Mixture Models based on BERT for Hate Speech Detection
Haoyang Chen, Zhongyuan Han*, Leilei Kong, Zhijie Zhang, Zengyao Li, Mingcan Guo,
Haoliang Qi
Foshan University, Foshan, China


                Abstract
                While social platforms such as Twitter have brought convenience to people, they have also
                become a hotbed for spreading hate speech. Identifying hate speech and offensive content has
                become an important task. This paper presents our team's experiments on two shared tasks of
                HASOC 2022, where we fine-tuned three pre-trained models based on indic-abusive and
                multilingual BERT to perform hate speech detection on tweets in code-mixed languages. We
                try to reduce the impact of data imbalance by combining model predictions. Our team obtained
                5th (with macro f1: 0.6388) in the dichotomous subtask 1 for Hinglish and German and 3rd (with
                macro f1: 0.4769) in subtask 2 for Hinglish with multiple classifications.
                Keywords 1
                Hate Speech Detection, BERT, Classification, Hinglish

1. Introduction
    With the widespread popularity of social media platforms such as Twitter and Facebook worldwide,
users are free to express their thoughts and opinions. However, it has become a new challenge to detect
and deal with the hate sentiment: the voice of hate speech and offensive content will cause severe mental
stress to the victims, lead to social tensions, and lead to confrontation and violence [1, 2]. Similar
objectionable content has seriously affected people's daily lives, and there is an urgent need to find a
low-cost way to solve this challenge.
    As a result, social media companies such as Twitter and YouTube have developed their detection
systems to monitor user posts and filter hate content. However, current detection systems are mainly
targeted at English-speaking environments and are still less practical for languages excluding English
or Code-Mixed languages, such as Hinglish. In addition, it remains a chronic problem where contextual
information is needed to identify hate speech (e.g., comments that do not contain hate per se but identify
with parent tweets that are hate speech). In this state, Hate Speech and Offensive Content Identification
in English and Indo-Aryan Languages (HASOC) proposes a series of hate detection classification tasks
for low-resource languages, aiming to improve hate detection under low-resource languages. This paper
describes our team's (fosu-nlp) working notes for the HASOC 2022 subtask. We studied several pre-
trained BERT models and tried to combine them to accomplish the task.
    The rest of the paper is organized as follows: Section 2 provides an overview of recent works in hate
detection. Section 3 briefly describes the task and dataset composition of HASOC 2022. We will present
our methodology and model in Section 4, and the model results will be presented in Section 5. Finally,
Section 6 summarizes our work.

2. Related Works
    Many effective methods have been proposed for hate speech detection in recent years. Gambäck et
al. [3]proposed to classify hate speech using CNN for word2vec embedded Twitter texts. Ayo et al. [4]

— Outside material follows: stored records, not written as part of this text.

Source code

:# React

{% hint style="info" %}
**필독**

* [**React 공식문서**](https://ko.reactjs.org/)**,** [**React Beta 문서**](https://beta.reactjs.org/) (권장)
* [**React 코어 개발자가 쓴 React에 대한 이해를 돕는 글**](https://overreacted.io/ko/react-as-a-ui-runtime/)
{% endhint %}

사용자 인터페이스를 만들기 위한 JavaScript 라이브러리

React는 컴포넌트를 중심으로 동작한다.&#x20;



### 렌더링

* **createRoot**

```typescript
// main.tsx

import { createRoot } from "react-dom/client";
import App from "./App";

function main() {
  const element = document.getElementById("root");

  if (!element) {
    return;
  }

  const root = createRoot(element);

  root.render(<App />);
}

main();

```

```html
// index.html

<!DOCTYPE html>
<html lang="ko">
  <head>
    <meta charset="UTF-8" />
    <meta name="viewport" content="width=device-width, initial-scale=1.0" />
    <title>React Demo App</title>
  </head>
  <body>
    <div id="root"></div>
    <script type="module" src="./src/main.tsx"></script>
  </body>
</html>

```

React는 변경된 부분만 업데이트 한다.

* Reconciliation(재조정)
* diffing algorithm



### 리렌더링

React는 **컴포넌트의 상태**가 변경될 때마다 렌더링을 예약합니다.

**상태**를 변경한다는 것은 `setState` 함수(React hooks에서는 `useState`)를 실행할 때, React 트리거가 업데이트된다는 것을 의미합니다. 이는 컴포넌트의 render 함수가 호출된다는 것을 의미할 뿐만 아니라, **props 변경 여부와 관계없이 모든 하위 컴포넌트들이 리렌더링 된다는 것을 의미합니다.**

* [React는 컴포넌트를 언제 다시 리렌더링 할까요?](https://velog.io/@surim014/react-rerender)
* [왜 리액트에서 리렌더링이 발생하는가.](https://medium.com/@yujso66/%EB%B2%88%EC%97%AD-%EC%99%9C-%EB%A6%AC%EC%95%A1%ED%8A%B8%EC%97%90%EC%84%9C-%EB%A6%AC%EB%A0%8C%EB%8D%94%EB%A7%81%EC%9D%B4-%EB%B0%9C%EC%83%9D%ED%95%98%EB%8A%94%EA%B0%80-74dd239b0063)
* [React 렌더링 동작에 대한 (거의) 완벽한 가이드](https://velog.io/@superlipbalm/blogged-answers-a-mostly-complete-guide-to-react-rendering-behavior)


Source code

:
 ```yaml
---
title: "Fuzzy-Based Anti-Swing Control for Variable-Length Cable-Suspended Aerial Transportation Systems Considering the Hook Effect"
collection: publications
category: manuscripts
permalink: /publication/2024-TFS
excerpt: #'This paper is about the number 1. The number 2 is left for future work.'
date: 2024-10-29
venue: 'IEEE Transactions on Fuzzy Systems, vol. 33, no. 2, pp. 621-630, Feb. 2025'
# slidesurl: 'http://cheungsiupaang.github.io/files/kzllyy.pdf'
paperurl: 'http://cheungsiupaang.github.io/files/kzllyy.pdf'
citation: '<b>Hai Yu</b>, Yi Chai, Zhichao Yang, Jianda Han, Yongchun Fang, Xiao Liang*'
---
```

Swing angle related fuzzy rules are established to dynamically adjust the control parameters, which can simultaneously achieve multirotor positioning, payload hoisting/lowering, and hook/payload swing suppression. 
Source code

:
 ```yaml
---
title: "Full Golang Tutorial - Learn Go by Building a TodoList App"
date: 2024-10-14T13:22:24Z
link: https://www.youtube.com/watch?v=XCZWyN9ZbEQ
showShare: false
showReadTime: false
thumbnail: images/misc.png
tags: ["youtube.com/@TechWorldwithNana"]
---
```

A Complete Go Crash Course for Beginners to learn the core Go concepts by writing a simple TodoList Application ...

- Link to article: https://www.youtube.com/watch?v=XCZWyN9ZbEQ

Forum for Information Retrieval Evaluation, December 9-13, 2022, India
EMAIL: hoyo.chen.i@gmail.com (H. Chen); hanzhongyuan@gmail.com (Z. Han)(*corresponding author); kongleilei@fosu.edu.cn (L. Kong);
zhangzhijie5454@gmail.com (Z. Zhang); lzy1512192979@gmail.com (Z. Li) gmc9812@163.com (M. Guo); haoliang.qi@gmail.com (H. Qi)
ORCID: 0000-0003-3223-9086 (H. Chen); 0000-0001-8960-9872 (Z. Han); 0002-4636-3507(L. Kong); 0000-0002-4854-0618 (Z. Zhang);
0000-0001-8472-4150 (Z. Li); 0000-0002-4977-2138 (M. Guo); 0000-0003-1321-5820 (H. Qi)
             © 2020 Copyright for this paper by its authors.
             Use permitted under Creative Commons License Attribution 4.0 International (CC BY 4.0).
             CEUR Workshop Proceedings (CEUR-WS.org)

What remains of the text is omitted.